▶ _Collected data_
□ □ □ □
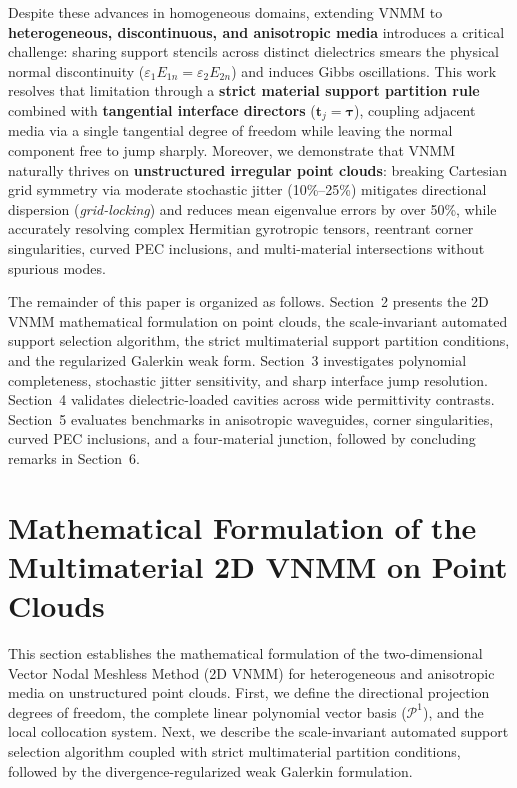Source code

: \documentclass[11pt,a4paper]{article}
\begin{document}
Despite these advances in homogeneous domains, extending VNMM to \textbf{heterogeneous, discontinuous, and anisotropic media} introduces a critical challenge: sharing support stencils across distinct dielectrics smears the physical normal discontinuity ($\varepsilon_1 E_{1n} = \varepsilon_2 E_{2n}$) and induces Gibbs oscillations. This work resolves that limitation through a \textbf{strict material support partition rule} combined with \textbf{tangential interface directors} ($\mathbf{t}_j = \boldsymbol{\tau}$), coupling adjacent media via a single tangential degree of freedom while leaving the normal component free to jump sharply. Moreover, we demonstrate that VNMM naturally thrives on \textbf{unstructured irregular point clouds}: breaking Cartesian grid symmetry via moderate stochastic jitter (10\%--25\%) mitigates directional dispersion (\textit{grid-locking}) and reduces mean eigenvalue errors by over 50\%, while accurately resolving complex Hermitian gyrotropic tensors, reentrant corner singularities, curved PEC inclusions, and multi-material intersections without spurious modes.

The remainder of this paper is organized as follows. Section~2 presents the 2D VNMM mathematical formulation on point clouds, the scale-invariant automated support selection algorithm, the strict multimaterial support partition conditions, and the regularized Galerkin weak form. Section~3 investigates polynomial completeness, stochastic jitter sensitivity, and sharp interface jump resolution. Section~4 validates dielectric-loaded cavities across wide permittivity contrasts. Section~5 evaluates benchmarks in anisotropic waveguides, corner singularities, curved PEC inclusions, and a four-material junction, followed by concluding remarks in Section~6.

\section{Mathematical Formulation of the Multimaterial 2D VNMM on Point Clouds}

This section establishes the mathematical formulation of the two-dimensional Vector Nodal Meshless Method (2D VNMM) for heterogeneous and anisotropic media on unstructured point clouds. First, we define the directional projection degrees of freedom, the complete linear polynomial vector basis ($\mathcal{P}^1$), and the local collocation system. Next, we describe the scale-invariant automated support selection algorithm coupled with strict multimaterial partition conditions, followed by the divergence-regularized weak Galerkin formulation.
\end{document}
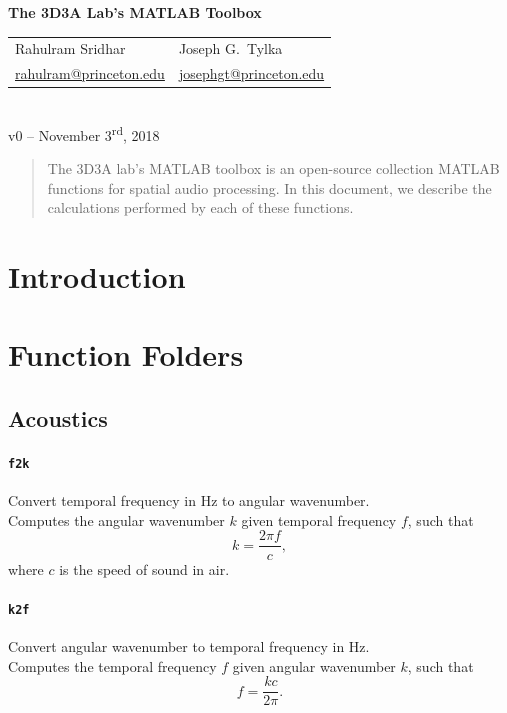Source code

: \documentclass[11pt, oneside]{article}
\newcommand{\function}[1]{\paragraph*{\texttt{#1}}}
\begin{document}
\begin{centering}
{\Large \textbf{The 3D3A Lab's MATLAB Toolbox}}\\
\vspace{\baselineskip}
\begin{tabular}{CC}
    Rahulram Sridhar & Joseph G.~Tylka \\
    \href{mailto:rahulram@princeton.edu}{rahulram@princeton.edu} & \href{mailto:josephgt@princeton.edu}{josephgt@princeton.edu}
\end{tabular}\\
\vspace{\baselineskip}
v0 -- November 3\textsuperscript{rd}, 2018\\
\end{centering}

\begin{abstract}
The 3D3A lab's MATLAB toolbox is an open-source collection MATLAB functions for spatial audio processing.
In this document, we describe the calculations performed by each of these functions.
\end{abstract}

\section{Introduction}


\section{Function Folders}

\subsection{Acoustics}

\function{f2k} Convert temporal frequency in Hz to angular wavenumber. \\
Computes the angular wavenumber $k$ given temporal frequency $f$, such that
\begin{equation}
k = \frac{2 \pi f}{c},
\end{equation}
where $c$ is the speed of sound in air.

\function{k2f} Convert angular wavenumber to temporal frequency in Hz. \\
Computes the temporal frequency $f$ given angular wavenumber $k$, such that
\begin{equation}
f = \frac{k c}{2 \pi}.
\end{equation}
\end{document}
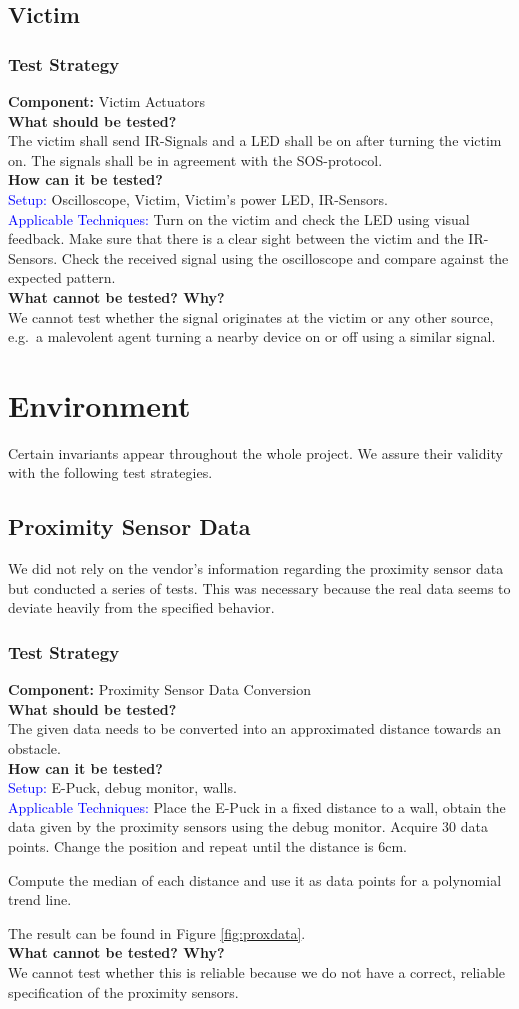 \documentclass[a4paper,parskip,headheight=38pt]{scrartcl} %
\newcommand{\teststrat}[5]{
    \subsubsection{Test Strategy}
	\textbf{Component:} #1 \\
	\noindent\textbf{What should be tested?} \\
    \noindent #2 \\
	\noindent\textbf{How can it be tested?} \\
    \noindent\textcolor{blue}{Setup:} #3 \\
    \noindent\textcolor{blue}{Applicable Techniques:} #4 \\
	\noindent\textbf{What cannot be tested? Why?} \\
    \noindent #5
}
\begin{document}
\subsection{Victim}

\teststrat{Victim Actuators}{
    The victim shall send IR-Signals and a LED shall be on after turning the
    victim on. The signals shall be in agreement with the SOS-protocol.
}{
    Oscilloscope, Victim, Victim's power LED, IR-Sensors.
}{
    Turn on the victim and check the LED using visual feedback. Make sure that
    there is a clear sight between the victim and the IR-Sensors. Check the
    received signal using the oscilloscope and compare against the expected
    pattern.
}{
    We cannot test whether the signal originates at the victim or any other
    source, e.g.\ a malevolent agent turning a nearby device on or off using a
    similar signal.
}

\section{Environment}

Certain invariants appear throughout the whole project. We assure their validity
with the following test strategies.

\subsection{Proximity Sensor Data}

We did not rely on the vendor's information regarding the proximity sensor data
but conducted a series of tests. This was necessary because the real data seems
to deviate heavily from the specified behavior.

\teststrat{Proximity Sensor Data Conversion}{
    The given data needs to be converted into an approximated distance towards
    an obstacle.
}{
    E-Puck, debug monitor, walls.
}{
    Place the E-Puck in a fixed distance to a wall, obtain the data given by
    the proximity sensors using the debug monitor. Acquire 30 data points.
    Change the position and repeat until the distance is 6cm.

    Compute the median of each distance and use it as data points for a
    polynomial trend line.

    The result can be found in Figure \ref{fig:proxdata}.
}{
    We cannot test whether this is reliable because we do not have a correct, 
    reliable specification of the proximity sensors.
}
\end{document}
□ □ □ □
▶ _WORK TASK_
Retype the records in full. Do not carry over the images.

▶ _COMPLETED EXERCISE_
Source code

: \documentclass[11pt,a4paper]{article}
\begin{document}
Despite these advances in homogeneous domains, extending VNMM to \textbf{heterogeneous, discontinuous, and anisotropic media} introduces a critical challenge: sharing support stencils across distinct dielectrics smears the physical normal discontinuity ($\varepsilon_1 E_{1n} = \varepsilon_2 E_{2n}$) and induces Gibbs oscillations. This work resolves that limitation through a \textbf{strict material support partition rule} combined with \textbf{tangential interface directors} ($\mathbf{t}_j = \boldsymbol{\tau}$), coupling adjacent media via a single tangential degree of freedom while leaving the normal component free to jump sharply. Moreover, we demonstrate that VNMM naturally thrives on \textbf{unstructured irregular point clouds}: breaking Cartesian grid symmetry via moderate stochastic jitter (10\%--25\%) mitigates directional dispersion (\textit{grid-locking}) and reduces mean eigenvalue errors by over 50\%, while accurately resolving complex Hermitian gyrotropic tensors, reentrant corner singularities, curved PEC inclusions, and multi-material intersections without spurious modes.

The remainder of this paper is organized as follows. Section~2 presents the 2D VNMM mathematical formulation on point clouds, the scale-invariant automated support selection algorithm, the strict multimaterial support partition conditions, and the regularized Galerkin weak form. Section~3 investigates polynomial completeness, stochastic jitter sensitivity, and sharp interface jump resolution. Section~4 validates dielectric-loaded cavities across wide permittivity contrasts. Section~5 evaluates benchmarks in anisotropic waveguides, corner singularities, curved PEC inclusions, and a four-material junction, followed by concluding remarks in Section~6.

\section{Mathematical Formulation of the Multimaterial 2D VNMM on Point Clouds}

This section establishes the mathematical formulation of the two-dimensional Vector Nodal Meshless Method (2D VNMM) for heterogeneous and anisotropic media on unstructured point clouds. First, we define the directional projection degrees of freedom, the complete linear polynomial vector basis ($\mathcal{P}^1$), and the local collocation system. Next, we describe the scale-invariant automated support selection algorithm coupled with strict multimaterial partition conditions, followed by the divergence-regularized weak Galerkin formulation.
\end{document}
Source code

: \documentclass[11pt, oneside]{article}
\newcommand{\function}[1]{\paragraph*{\texttt{#1}}}
\begin{document}
\begin{centering}
{\Large \textbf{The 3D3A Lab's MATLAB Toolbox}}\\
\vspace{\baselineskip}
\begin{tabular}{CC}
    Rahulram Sridhar & Joseph G.~Tylka \\
    \href{mailto:rahulram@princeton.edu}{rahulram@princeton.edu} & \href{mailto:josephgt@princeton.edu}{josephgt@princeton.edu}
\end{tabular}\\
\vspace{\baselineskip}
v0 -- November 3\textsuperscript{rd}, 2018\\
\end{centering}

\begin{abstract}
The 3D3A lab's MATLAB toolbox is an open-source collection MATLAB functions for spatial audio processing.
In this document, we describe the calculations performed by each of these functions.
\end{abstract}

\section{Introduction}


\section{Function Folders}

\subsection{Acoustics}

\function{f2k} Convert temporal frequency in Hz to angular wavenumber. \\
Computes the angular wavenumber $k$ given temporal frequency $f$, such that
\begin{equation}
k = \frac{2 \pi f}{c},
\end{equation}
where $c$ is the speed of sound in air.

\function{k2f} Convert angular wavenumber to temporal frequency in Hz. \\
Computes the temporal frequency $f$ given angular wavenumber $k$, such that
\begin{equation}
f = \frac{k c}{2 \pi}.
\end{equation}
\end{document}
 \documentclass[a4paper,parskip,headheight=38pt]{scrartcl} %
\newcommand{\teststrat}[5]{
    \subsubsection{Test Strategy}
	\textbf{Component:} #1 \\
	\noindent\textbf{What should be tested?} \\
    \noindent #2 \\
	\noindent\textbf{How can it be tested?} \\
    \noindent\textcolor{blue}{Setup:} #3 \\
    \noindent\textcolor{blue}{Applicable Techniques:} #4 \\
	\noindent\textbf{What cannot be tested? Why?} \\
    \noindent #5
}
\begin{document}
\subsection{Victim}

\teststrat{Victim Actuators}{
    The victim shall send IR-Signals and a LED shall be on after turning the
    victim on. The signals shall be in agreement with the SOS-protocol.
}{
    Oscilloscope, Victim, Victim's power LED, IR-Sensors.
}{
    Turn on the victim and check the LED using visual feedback. Make sure that
    there is a clear sight between the victim and the IR-Sensors. Check the
    received signal using the oscilloscope and compare against the expected
    pattern.
}{
    We cannot test whether the signal originates at the victim or any other
    source, e.g.\ a malevolent agent turning a nearby device on or off using a
    similar signal.
}

\section{Environment}

Certain invariants appear throughout the whole project. We assure their validity
with the following test strategies.

\subsection{Proximity Sensor Data}

We did not rely on the vendor's information regarding the proximity sensor data
but conducted a series of tests. This was necessary because the real data seems
to deviate heavily from the specified behavior.

\teststrat{Proximity Sensor Data Conversion}{
    The given data needs to be converted into an approximated distance towards
    an obstacle.
}{
    E-Puck, debug monitor, walls.
}{
    Place the E-Puck in a fixed distance to a wall, obtain the data given by
    the proximity sensors using the debug monitor. Acquire 30 data points.
    Change the position and repeat until the distance is 6cm.

    Compute the median of each distance and use it as data points for a
    polynomial trend line.

    The result can be found in Figure \ref{fig:proxdata}.
}{
    We cannot test whether this is reliable because we do not have a correct, 
    reliable specification of the proximity sensors.
}
\end{document}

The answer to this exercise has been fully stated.